WHAT IS BEING ASKED: Within the records below, find each line that holds the string "choose", then copy it.

___

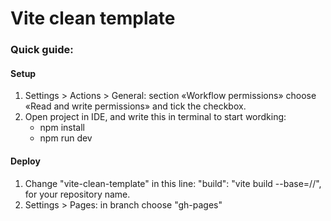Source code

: # Vite clean template

### Quick guide:

#### Setup
1. Settings > Actions > General: section «Workflow permissions» choose «Read and write permissions» and tick the checkbox.
2. Open project in IDE, and write this in terminal to start wordking:
   - npm install
   - npm run dev
#### Deploy
1. Change "vite-clean-template" in this line:
   "build": "vite build --base=/<vite-clean-template>/",
   for your repository name.
2. Settings > Pages: in branch choose "gh-pages"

___

SOLUTION FOR THIS PROBLEM:
1. Settings > Actions > General: section «Workflow permissions» choose «Read and write permissions» and tick the checkbox.
2. Settings > Pages: in branch choose "gh-pages"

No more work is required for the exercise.